Protein detection of CD3, CD8, CD20, cytokeratin, and 4’,6-diamidino-2-phenylindole (DAPI) were simultaneously quantified on the same slide for every patient, as previously detailed by Brown et al., [
14]. Briefly, fresh cuts of whole tissue sections were deparaffinized and rehydrated before undergoing antigen retrieval using an EDTA buffer (pH = 8) for 20 minutes at 97 °C (PT module, Lab Vision, Thermo Fisher Scientific, Waltham, MA, USA). Slides were then incubated with dual endogenous peroxidase block (Dako, Glostrup, Denmark) for 10 minutes to block endogenous peroxidase activity and then incubated with 0.3 % bovine serum albumin in a 0.05 % Tween solution for 30 minutes to block nonspecific antigens. Fluorescent staining for pancytokeratin, CD3, CD8, and CD20 was performed using a sequential multiplexed protocol with different isotype-specific primary antibodies. Antibodies against these targets were used to detect epithelial tumor cells (cytokeratin, clone M3515, Dako), all T lymphocytes (CD3 IgG, clone E272, Novus Biologicals, Littleton, CO, USA), cytotoxic T lymphocytes (CD8 IgG1, clone C8/144B, Dako), and B lymphocytes (CD20, IgG2a, clone L26, Dako). All nuclei were then tagged with DAPI (Life Technologies, Carlsbad, CA, USA). Secondary antibodies conjugated to horseradish peroxidases (HRPs) and specific to each primary antibody isotype were used (anti-rabbit EnVision, Dako; anti-mouse IgG1, eBioscience, San Diego, CA, USA; anti-mouse IgG2a, Dako), while tyramide-bound fluorophores were added to bind to the HRPs (biotinylated tyramide, PerkinElmer, Waltham, MA, USA; streptavidin-Alexa750, Life Technologies; TSA™Plus fluorescein-tyramide, PerkinElmer; cyanine 5, PerkinElmer, respectively). A fluorophore-conjugated goat anti-rabbit secondary antibody was used against the cytokeratin antibody (Goat anti-Rabbit Alexa546, Life Technologies). Residual, unbound HRPs were blocked between incubations with a 0.15 % hydrogen peroxide benzoic hydrazide solution.
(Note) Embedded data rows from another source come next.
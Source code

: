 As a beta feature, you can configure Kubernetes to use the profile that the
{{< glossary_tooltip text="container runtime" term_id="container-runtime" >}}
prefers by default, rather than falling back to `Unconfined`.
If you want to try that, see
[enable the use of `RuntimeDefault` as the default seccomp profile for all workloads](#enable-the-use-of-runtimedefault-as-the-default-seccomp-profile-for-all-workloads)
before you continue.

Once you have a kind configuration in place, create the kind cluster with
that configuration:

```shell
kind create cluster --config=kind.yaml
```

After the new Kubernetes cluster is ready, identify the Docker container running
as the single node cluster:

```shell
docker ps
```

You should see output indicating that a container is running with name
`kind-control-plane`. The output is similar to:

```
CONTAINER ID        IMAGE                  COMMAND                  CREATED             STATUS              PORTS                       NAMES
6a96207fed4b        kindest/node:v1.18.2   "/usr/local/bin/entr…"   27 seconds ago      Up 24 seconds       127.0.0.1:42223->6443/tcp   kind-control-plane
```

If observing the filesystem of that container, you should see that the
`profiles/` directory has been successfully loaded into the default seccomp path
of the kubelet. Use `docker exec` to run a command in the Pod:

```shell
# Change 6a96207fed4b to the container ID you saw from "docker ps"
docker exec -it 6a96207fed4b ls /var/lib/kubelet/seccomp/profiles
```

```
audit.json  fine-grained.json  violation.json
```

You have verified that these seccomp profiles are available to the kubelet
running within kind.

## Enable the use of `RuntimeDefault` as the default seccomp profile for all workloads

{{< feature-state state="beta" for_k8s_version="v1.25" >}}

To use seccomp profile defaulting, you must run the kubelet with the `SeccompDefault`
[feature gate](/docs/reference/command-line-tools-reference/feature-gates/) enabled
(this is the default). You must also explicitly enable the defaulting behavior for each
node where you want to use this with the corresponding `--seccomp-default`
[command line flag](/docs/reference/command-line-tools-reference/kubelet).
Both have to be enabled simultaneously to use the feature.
Slides were stained in three batches with a LabVision autostainer, in which samples from 10 to 11 patients were stained in each run. All biopsies from the same tumor were stained in the same batch to reduce experimental variability of expression of each target within patient samples. Morphologically normal human tonsil whole tissue sections were included in each batch as lymphocytic-positive control slides and to account for any variability in protein expression between batches. Additional file
1: Figure S1 shows small batch to batch variation for each marker.